Production of macrophage-dependent fibroblast-stimulating activity (M-FSA) by murine macrophages: Effects on BALBc 3T3 fibroblasts

Abstract

Macrophages cultured in vitro in medium containing platelet-poor plasma serum (PPPS) produce a substance (or substances) that stimulates the proliferation of fibroblasts in vitro. Two alternative assays have been used to study the production of this “macrophage-dependent fibroblast-stimulating activity” (M-FSA) by mouse peritoneal macrophages. The first determined increase in cell numbers induced in cultures of quiescent 3T3 fibroblasts (Growth Curve Assay); the second determined the incorporation of [ 3H]thymidine into the DNA of quiescent 3T3 cells induced by various culture media. Medium containing 5% blood serum (5% BS) resulted in higher final cell numbers (5-fold), and greater incorporation of [ 3H]thymidine into DNA than did medium containing 5% platelet-poor plasma serum (PPPS). Macrophages cultured in PPPS produced two different operationally defined activities. The first, M-FSA, resulted in greater final cell numbers, and was non-dialysable. The second reduced the incorporation of [ 3H]thymidine into DNA, and was found to be dialysable.

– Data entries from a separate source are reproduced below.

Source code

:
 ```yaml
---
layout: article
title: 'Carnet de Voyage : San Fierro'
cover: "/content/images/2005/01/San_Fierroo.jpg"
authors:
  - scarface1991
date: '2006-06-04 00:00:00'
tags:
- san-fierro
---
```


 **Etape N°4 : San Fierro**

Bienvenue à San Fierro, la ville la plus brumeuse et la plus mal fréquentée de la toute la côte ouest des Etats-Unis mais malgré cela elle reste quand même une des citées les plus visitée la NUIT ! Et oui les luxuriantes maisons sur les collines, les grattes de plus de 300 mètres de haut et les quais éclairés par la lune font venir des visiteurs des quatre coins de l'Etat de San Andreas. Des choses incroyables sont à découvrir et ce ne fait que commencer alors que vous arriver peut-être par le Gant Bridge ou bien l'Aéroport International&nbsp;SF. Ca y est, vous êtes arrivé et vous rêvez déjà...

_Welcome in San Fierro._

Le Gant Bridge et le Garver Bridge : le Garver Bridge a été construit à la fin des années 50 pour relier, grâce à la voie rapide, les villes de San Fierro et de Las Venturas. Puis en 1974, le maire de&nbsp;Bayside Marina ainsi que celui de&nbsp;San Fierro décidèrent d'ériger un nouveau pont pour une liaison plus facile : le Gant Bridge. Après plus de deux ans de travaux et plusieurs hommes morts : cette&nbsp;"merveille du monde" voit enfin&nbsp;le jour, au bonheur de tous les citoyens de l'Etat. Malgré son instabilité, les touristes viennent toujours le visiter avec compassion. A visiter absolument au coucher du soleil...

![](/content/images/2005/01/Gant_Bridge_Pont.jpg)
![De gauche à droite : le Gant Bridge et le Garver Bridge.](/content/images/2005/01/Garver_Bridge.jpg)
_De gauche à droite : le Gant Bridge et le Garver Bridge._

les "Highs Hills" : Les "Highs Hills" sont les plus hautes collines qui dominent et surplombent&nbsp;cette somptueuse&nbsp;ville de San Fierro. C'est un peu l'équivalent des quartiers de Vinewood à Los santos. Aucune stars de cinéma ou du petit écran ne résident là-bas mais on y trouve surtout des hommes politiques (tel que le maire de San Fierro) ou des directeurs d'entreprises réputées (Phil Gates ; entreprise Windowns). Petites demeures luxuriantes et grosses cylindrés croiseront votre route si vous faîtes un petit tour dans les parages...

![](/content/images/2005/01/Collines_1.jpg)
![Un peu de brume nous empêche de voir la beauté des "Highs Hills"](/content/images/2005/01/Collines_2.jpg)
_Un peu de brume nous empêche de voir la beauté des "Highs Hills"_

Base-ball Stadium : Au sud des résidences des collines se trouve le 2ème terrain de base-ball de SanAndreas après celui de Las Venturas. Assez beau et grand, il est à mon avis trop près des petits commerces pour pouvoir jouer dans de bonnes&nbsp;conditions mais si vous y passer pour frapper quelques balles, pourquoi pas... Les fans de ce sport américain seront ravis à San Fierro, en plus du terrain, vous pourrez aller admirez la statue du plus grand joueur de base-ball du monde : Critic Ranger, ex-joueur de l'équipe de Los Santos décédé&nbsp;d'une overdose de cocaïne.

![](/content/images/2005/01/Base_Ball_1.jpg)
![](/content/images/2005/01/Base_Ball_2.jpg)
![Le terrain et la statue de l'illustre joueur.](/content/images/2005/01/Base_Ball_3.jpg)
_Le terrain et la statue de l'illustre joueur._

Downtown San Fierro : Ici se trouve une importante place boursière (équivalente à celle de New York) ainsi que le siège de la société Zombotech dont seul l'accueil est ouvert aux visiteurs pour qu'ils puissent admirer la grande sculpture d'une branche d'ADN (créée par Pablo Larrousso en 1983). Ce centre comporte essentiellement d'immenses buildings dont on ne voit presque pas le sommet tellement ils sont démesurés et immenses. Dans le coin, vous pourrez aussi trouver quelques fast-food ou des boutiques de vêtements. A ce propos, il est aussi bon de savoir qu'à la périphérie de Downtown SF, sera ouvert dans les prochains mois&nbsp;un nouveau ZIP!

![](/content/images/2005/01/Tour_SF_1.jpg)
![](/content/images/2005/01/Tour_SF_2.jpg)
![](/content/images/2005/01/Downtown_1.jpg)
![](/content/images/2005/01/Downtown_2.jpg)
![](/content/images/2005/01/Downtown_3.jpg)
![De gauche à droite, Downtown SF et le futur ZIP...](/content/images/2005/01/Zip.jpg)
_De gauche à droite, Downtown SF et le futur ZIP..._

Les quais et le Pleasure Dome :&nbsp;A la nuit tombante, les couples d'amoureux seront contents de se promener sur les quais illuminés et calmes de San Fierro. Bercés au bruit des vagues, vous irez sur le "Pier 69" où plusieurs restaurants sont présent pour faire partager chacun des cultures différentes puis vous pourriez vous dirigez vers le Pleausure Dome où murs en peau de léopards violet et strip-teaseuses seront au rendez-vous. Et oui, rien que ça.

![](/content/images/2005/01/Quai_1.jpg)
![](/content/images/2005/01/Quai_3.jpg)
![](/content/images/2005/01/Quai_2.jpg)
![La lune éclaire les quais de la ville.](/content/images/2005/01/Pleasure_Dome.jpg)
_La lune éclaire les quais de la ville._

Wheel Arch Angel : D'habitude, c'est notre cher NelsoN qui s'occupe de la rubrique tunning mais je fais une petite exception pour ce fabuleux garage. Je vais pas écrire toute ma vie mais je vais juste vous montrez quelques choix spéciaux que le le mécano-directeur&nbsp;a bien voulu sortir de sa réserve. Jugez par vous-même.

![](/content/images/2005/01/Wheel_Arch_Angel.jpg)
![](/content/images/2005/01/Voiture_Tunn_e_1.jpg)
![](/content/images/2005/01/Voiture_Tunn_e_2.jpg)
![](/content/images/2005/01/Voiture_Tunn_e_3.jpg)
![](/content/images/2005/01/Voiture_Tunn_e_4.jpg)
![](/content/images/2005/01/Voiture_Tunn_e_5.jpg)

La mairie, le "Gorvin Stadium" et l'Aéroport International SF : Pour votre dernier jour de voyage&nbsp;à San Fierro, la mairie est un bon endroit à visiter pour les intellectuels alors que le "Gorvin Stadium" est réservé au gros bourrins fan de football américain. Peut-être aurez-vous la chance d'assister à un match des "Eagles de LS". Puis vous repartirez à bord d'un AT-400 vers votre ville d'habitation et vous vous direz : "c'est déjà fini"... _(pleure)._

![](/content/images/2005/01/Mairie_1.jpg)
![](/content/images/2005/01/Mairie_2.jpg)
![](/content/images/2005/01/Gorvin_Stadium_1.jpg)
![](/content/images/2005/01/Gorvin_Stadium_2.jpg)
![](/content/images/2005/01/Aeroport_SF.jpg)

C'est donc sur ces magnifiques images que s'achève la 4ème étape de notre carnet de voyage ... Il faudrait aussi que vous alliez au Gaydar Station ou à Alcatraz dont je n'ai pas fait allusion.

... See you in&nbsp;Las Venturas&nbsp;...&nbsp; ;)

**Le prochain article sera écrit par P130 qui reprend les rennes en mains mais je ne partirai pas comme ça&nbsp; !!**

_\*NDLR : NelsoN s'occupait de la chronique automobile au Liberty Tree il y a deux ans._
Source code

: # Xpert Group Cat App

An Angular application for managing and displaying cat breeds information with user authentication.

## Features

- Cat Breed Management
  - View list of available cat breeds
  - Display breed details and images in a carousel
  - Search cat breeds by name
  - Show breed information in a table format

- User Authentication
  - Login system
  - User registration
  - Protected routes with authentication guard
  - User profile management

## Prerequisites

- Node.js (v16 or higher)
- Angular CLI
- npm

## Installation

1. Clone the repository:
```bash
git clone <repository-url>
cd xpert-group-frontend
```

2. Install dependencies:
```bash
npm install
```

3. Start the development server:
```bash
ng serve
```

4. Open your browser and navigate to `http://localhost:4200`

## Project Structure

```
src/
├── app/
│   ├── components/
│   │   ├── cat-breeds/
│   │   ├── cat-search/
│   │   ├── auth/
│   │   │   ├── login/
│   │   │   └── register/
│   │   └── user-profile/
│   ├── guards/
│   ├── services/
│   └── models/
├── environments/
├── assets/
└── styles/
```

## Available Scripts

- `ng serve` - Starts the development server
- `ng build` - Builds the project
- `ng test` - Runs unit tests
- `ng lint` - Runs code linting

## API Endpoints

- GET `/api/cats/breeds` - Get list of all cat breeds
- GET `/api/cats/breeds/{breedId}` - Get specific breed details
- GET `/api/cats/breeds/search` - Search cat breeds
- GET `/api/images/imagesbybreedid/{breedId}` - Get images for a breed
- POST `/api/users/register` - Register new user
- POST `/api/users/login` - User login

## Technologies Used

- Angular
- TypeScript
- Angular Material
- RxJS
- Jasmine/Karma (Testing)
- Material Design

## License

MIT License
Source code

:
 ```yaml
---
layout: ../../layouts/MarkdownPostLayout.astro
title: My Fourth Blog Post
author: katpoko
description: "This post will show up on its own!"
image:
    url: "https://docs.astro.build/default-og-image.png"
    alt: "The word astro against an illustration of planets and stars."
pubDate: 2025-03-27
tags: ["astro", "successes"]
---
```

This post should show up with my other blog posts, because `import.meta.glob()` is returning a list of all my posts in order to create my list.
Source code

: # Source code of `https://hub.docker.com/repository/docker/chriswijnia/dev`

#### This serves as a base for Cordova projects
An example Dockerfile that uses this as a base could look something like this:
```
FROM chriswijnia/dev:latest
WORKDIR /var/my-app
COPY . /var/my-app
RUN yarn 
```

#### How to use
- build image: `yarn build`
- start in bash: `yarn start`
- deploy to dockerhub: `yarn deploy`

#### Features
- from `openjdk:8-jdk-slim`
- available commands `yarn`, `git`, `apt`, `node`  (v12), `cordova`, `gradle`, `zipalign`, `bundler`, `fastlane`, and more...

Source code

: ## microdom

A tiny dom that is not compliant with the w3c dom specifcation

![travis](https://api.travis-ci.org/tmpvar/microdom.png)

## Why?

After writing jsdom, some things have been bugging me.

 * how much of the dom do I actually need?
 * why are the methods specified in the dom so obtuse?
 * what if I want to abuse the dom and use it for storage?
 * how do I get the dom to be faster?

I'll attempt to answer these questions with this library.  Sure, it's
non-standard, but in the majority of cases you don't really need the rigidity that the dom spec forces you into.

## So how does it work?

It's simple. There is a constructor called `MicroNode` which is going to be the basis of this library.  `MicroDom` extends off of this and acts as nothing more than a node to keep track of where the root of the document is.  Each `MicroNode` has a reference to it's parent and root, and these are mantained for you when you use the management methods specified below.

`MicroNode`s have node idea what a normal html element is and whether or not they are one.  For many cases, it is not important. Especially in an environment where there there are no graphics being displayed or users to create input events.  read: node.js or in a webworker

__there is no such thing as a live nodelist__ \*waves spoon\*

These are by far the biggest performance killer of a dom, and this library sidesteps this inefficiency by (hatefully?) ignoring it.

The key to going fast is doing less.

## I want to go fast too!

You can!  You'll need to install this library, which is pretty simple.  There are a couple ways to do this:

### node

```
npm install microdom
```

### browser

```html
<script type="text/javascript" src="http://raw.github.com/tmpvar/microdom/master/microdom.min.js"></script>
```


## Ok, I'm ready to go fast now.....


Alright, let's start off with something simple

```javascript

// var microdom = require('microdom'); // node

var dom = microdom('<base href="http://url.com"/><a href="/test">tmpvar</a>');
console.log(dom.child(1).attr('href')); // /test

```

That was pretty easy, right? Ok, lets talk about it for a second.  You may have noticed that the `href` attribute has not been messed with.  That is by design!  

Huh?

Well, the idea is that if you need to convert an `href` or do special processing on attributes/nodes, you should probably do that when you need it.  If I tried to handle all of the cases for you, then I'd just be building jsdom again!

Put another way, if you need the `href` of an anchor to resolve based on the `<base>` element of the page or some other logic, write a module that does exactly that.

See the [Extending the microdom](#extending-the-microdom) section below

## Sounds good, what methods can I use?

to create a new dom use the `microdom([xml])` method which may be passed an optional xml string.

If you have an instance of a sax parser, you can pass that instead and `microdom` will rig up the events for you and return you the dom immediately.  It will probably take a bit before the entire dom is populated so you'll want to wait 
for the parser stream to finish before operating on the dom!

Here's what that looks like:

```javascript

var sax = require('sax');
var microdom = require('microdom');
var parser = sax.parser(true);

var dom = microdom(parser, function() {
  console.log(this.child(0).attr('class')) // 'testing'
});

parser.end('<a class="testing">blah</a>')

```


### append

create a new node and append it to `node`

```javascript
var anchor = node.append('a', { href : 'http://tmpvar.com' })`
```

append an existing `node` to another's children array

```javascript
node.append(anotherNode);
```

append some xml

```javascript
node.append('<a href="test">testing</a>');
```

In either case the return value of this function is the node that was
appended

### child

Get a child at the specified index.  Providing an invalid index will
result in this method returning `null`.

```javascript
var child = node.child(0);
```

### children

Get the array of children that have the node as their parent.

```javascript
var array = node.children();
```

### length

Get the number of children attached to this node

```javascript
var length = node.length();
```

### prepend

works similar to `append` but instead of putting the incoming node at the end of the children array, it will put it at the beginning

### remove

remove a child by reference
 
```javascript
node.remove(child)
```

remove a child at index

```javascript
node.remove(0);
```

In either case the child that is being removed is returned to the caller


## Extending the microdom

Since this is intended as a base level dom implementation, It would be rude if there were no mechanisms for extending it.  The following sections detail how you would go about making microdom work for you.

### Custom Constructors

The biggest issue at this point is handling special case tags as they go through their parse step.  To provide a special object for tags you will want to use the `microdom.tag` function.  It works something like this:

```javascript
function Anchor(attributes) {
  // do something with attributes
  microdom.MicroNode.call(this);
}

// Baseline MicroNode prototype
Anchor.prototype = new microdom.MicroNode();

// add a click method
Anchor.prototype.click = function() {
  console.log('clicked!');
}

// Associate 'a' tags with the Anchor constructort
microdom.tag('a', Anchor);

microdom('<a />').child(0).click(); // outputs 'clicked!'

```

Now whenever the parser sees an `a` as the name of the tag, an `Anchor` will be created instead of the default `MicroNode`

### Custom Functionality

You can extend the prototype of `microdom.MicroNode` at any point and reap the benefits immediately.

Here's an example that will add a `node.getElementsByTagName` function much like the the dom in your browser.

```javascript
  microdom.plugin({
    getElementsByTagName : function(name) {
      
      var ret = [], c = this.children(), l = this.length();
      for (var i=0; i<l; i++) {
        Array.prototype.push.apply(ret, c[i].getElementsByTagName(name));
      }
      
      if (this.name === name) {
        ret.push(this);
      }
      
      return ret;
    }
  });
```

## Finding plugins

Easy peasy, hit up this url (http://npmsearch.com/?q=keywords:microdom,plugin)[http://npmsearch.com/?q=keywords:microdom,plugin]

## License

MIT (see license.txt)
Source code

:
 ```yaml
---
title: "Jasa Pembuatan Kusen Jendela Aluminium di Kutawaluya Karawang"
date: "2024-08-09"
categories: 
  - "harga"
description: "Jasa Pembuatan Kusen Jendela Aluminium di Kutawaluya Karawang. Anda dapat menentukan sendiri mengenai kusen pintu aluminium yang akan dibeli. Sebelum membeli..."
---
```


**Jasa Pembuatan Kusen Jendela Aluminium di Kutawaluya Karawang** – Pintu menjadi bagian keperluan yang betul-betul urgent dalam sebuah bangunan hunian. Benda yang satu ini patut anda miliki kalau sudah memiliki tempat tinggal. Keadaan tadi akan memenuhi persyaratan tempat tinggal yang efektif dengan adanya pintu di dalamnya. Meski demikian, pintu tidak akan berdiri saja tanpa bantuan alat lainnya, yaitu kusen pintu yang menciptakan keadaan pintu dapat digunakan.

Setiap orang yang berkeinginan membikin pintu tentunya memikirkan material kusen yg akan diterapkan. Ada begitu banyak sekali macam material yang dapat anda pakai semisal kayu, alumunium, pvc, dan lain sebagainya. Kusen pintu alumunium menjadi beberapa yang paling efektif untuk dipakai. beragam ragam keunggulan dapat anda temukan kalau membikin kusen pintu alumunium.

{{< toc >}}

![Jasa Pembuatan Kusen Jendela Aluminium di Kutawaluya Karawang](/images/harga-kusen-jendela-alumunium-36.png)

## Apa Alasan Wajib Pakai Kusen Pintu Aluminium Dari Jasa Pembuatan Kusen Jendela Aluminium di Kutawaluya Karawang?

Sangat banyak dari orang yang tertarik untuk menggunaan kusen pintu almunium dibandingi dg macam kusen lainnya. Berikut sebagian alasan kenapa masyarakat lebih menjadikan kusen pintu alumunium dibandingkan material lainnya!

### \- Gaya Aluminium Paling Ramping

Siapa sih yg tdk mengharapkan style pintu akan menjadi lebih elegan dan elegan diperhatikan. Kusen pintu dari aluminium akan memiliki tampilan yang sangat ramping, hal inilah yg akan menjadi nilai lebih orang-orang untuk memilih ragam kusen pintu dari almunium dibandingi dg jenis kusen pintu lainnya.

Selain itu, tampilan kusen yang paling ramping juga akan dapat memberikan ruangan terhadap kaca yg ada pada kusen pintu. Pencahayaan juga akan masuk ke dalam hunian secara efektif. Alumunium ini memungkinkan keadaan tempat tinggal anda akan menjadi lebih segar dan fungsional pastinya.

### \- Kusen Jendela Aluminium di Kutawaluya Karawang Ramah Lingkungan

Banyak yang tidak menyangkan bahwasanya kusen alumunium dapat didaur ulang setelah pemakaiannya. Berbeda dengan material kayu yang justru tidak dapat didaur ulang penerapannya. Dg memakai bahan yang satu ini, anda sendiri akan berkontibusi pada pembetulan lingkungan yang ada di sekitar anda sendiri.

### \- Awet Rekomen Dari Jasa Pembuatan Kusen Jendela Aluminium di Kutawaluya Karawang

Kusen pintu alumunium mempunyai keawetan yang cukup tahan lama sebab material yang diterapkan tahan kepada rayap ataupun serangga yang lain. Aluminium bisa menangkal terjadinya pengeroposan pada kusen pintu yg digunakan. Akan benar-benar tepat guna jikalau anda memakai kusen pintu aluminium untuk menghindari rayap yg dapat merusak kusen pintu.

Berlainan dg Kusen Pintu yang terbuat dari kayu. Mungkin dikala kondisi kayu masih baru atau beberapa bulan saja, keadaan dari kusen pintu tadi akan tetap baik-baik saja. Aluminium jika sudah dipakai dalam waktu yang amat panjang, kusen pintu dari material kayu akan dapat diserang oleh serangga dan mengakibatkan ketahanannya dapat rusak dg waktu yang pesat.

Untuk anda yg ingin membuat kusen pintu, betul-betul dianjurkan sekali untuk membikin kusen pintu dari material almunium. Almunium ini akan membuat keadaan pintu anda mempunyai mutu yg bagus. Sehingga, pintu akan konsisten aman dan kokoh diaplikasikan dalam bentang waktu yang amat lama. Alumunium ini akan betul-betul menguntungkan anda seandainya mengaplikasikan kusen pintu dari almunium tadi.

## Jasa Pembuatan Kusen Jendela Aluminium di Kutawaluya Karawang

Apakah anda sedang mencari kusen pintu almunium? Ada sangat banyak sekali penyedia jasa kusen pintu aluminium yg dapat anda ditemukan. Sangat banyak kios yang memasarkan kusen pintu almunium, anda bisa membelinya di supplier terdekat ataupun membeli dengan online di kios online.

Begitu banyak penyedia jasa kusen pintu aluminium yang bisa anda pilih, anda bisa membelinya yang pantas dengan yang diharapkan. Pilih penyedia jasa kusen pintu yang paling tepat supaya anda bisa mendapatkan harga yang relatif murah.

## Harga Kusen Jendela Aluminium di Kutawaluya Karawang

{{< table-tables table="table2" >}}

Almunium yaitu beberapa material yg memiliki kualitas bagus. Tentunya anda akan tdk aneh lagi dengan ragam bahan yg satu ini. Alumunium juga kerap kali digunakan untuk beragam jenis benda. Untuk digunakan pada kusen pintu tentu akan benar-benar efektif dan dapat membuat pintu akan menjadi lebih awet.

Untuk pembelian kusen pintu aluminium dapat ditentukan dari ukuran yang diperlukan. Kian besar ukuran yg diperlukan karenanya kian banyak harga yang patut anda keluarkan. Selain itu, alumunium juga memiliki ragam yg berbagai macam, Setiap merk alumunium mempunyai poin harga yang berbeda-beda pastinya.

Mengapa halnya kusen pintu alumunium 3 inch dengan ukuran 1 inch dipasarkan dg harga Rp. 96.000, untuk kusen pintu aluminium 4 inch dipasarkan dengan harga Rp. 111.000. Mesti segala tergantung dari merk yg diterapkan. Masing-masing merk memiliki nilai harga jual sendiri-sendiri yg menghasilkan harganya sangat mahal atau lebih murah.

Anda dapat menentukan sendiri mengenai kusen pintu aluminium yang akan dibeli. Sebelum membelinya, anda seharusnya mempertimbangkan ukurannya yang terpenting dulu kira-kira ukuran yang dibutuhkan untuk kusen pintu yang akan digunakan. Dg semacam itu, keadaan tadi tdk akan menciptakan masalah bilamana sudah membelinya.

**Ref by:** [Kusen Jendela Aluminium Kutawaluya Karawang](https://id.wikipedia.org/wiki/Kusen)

Maximum levels of M-FSA were produced at a concentration of approx. 5 × 10 6 macrophages/10 ml culture medium containing 5 % PPPS. Successive 18 h cultures of macrophages in fresh changes of medium containing PPPS resulted in equivalent levels of M-FSA in each successive batch of medium. The presence of PPPS in the culture medium appeared to be an absolute requirement for the production of M-FSA. Culture in the absence of serum, in the presence of BSA, FCS, or of RBS did not result in the production of M-FSA. The dialysable factor, on the other hand, was produced non-specifically, in media containing either PPPS, FCS, RBS, BSA, or no serum. The level of production increased with increasing macrophage concentrations. At a concentration of 100 × 10 6 macrophages/10 ml medium, the stimulatory effect of M-FSA in the [ 3H]thymidine incorporation assay was completely masked. The dialysable substance did not affect the proliferation of 3T3 cells. Only the incorporation of [ 3H]thymidine into DNA was affected. It is suggested that M-FSA could be produced by macrophages, indirectly, by activation or de-inhibition of inactive (or inhibitory) substances present specifically in PPPS.